Germany;Former Chancellor of Germany Helmut Schmidt Retains Wit and Smoking Habit at 95 - by Alison Smale

When he was born, World War I had just ended. He was German chancellor for eight years, roughly as long as he served in Hitler’s Wehrmacht. And now, in a country where old men are much revered, Helmut Schmidt is turning 95, and his nation is reflecting on a politician once renowned if feared for his sharp tongue but now elevated to the status of icon.

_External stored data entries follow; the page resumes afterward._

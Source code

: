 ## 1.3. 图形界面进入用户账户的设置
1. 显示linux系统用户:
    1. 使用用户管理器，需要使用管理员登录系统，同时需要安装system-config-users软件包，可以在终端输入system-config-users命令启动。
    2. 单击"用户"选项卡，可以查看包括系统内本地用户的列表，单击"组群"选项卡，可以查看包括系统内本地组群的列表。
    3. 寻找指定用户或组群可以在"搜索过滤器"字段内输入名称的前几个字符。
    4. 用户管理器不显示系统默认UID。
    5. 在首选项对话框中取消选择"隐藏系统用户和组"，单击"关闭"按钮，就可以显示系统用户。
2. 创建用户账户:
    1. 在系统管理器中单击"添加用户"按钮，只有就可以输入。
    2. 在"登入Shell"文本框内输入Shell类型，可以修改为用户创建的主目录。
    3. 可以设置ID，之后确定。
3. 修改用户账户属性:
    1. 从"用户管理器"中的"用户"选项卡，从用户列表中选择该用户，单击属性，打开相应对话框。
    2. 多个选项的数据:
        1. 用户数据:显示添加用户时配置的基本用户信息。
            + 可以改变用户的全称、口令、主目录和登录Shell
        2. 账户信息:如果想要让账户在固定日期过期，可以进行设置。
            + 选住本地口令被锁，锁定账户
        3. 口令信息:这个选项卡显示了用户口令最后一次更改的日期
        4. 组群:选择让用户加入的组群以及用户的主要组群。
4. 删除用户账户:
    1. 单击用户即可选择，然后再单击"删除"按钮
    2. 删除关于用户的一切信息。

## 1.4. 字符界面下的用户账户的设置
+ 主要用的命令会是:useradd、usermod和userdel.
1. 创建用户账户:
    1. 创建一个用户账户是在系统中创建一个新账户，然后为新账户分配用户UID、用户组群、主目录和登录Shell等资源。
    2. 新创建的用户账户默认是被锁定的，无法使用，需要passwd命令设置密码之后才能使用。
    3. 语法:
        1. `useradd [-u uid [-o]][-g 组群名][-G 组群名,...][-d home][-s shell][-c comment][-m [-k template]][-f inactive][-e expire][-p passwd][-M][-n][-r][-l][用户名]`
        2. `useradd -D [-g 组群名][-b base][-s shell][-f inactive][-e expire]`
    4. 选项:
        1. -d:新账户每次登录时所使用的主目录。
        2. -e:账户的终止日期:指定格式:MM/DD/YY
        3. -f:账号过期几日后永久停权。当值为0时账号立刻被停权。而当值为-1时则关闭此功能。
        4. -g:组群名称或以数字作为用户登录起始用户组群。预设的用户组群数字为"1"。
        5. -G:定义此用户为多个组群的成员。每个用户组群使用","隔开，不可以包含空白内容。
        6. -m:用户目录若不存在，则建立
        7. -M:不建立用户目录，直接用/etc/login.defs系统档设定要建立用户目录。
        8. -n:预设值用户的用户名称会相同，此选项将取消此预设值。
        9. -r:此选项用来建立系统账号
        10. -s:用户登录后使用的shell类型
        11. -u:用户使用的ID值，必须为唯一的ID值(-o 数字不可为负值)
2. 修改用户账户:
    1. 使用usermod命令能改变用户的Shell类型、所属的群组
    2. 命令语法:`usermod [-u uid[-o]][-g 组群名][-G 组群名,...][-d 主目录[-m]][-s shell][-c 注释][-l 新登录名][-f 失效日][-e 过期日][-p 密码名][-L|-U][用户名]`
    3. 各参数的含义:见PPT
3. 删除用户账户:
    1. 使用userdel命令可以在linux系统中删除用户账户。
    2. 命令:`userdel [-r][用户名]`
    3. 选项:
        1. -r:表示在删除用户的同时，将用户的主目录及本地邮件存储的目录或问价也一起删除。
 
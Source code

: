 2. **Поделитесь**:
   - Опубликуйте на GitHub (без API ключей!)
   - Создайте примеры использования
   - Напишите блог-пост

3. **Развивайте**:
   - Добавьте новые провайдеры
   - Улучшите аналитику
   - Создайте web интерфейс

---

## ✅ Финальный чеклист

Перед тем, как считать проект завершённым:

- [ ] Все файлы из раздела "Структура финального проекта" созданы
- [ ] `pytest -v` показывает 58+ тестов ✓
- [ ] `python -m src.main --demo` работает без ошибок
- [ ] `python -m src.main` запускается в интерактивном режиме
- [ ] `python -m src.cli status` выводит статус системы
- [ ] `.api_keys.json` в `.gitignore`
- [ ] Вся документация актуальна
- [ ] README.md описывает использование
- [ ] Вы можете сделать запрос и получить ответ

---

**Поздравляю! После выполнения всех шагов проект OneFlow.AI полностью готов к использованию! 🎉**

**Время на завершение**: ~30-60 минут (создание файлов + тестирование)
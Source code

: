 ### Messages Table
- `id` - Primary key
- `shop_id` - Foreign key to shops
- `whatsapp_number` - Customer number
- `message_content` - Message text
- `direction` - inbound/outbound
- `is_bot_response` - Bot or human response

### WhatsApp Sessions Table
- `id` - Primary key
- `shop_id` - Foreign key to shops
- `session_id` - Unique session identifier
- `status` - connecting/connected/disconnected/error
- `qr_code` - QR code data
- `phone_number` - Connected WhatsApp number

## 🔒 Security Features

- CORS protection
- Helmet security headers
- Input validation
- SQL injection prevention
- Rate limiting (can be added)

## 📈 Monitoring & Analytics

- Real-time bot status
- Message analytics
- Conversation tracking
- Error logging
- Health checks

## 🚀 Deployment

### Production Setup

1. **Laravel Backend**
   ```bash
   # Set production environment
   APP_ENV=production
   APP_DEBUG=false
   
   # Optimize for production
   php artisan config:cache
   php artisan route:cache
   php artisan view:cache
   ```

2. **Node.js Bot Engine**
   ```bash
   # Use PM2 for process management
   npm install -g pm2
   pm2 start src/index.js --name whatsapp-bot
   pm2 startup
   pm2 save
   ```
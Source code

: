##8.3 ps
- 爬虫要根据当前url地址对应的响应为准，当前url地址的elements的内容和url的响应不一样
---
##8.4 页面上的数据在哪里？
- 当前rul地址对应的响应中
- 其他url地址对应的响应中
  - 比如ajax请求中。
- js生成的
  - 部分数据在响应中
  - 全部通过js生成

Not that the gruffness or laserlike judgment have disappeared. Mr. Schmidt may not have been chancellor for over 30 years — he was forced from power in fall 1982 when some in his Social Democratic Party and others withdrew support — but he still commands attention, is still co-publisher of the respected weekly Die Zeit and just was named Germany’s most significant chancellor in a poll by Stern magazine. 

In the two weeks before his 95th birthday on Monday, he was in Moscow seeing old Soviet friends and was invited to a chat at the Kremlin with President Vladimir V. Putin. He used his pulpit at Die Zeit to pen an appeal for curbing German exports of small arms. An hourlong conversation in his sixth-floor office proved as bracing as the sea winds that buffet his hometown, this ancient Hanseatic port of Hamburg. 

In his supposed dotage in this country of rules, Mr. Schmidt enjoys a rare impunity. A heavy smoker, he does as no other mortal may: puff away anywhere, on television, at meetings, even, according to German journalists who have witnessed it, in Washington. When the European Union threatened earlier this year to ban menthol cigarettes, Mr. Schmidt’s friend Peer Steinbrück reported that the old chancellor had stockpiled 200 cartons of his favored Reynos — enough to feed his two-to three-pack-a-day habit for two or three years.

Aside from a low wheeze that growls at times through his throat, Mr. Schmidt seems to have thrived on his nicotine intake (augmented, always, by snuff). A greater impediment, he explains with something of a glint in his gray-blue eyes, is deafness: he wears a hearing aid and conversation must be seated at his desk so his brain and eyes can knit together the audiovisual strands, he says.